Robots may start taking over the workplace as early as 2018, according to a Gartner forecast.
The analyst firm’s latest predictions for 2016 and beyond included a large take up of automation, with smart machines set to outgrow employees in fast growing companies by 2018.
The forecast said 45 per cent of the fastest-growing companies, such as new startups, will have fewer employees than instances of smart machines, while pre-existing organisations with large amounts of legacy technologies will be slower to adapt.
Some possible examples included a fully automated supermarket or a security firm offering drone-only surveillance services.
The speed, cost savings, productivity improvements and scalability of smart technology for specific tasks can offer dramatic advantages over the recruiting, hiring, training and growth demands of human labour, said Gartner.
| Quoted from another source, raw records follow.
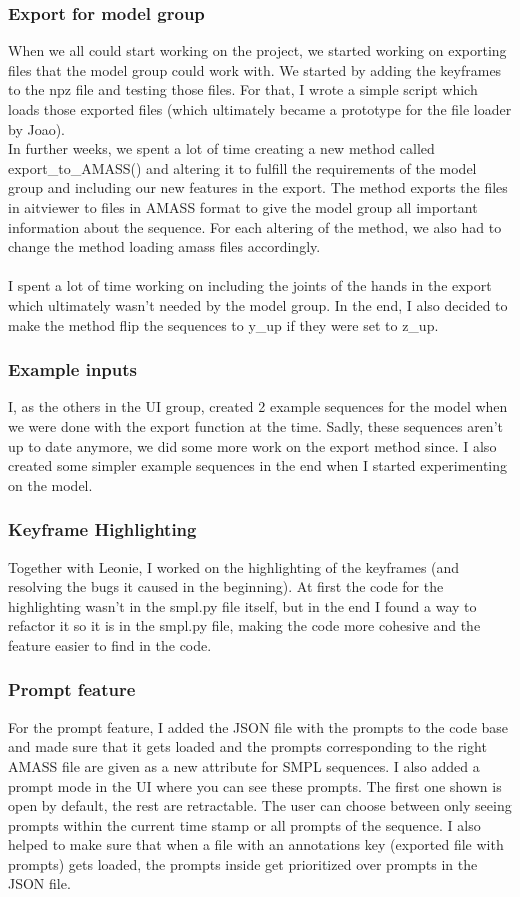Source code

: \documentclass[a4paper]{scrartcl}
\begin{document}
\subsubsection*{Export for model group}
When we all could start working on the project, we started working on exporting files that the model group could work with. We started by adding the keyframes to the npz file and testing those files. For that, I wrote a simple script which loads those exported files (which ultimately became a prototype for the file loader by Joao).\\
In further weeks, we spent a lot of time creating a new method called export\_to\_AMASS() and altering it to fulfill the requirements of the model group and including our new features in the export. The method exports the files in aitviewer to files in AMASS format to give the model group all important information about the sequence. For each altering of the method, we also had to change the method loading amass files accordingly.\\\\
I spent a lot of time working on including the joints of the hands in the export which ultimately wasn't needed by the model group. In the end, I also decided to make the method flip the sequences to y\_up if they were set to z\_up.

\subsubsection*{Example inputs}
I, as the others in the UI group, created 2 example sequences for the model when we were done with the export function at the time. Sadly, these sequences aren't up to date anymore, we did some more work on the export method since. I also created some simpler example sequences in the end when I started experimenting on the model.

\subsubsection*{Keyframe Highlighting}
Together with Leonie, I worked on the highlighting of the keyframes (and resolving the bugs it caused in the beginning). At first the code for the highlighting wasn't in the smpl.py file itself, but in the end I found a way to refactor it so it is in the smpl.py file, making the code more cohesive and the feature easier to find in the code.

\subsubsection*{Prompt feature}
For the prompt feature, I added the JSON file with the prompts to the code base and made sure that it gets loaded and the prompts corresponding to the right AMASS file are given as a new attribute for SMPL sequences. I also added a prompt mode in the UI where you can see these prompts. The first one shown is open by default, the rest are retractable. The user can choose between only seeing prompts within the current time stamp or all prompts of the sequence. I also helped to make sure that when a file with an annotations key (exported file with prompts) gets loaded, the prompts inside get prioritized over prompts in the JSON file.
\end{document}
Some further examples include the forecasted 20 per cent of business content expected to be authored by machines.
Shareholder reports, legal documents, market reports, and whitepapers will all be candidates for automated writing tools as smart technologies develop the ability to proactively assemble and deliver information through automated composition engines.
In just three years, Gartner expects ‘robo-bosses’ will be supervising more than three million workers globally, rather than human managers. The report said supervisory duties have shifted to measuring worker performance directly tied to output and customer evaluation, which can be consumed more effectively by machines.
Gartner also predicted that by the end of 2018, customers interacting with digital channels will be recognised by face and voice as opposed to account details. Mimicking human conversations while factoring in history, tone and timing will be "the last mile" for multichannel customer services, creating "seamless, two-way engagement", said Gartner.
Meanwhile, 40 per cent of mobile interactions will be facilitated by smart agents, or virtual personal assistants (VPAs), by 2020. These technologies will monitor user behaviour data stored in cloud-hosted neural networks to draw inferences about people, content and contexts.
Online finance will be disrupted by the ‘programmable economy’ with the introduction of autonomous software agents that exist and make economic transfers free of human control. By 2020, Gartner said smart agents will participate in 5 per cent of all economic transactions.
The report painted a highly digital future with an algorithmic and smart machine-driven world where people and machines will need to define harmonious relationships.
"The 'robo' trend, the emerging practicality of artificial intelligence, and the fact that enterprises and consumers are now embracing the advancement of these technologies is driving change," said Daryl Plummer, Gartner VP and Fellow.
"[The predictions] begin to separate us from the mere notion of technology adoption and to draw us more deeply into issues surrounding what it means to be human in a digital world."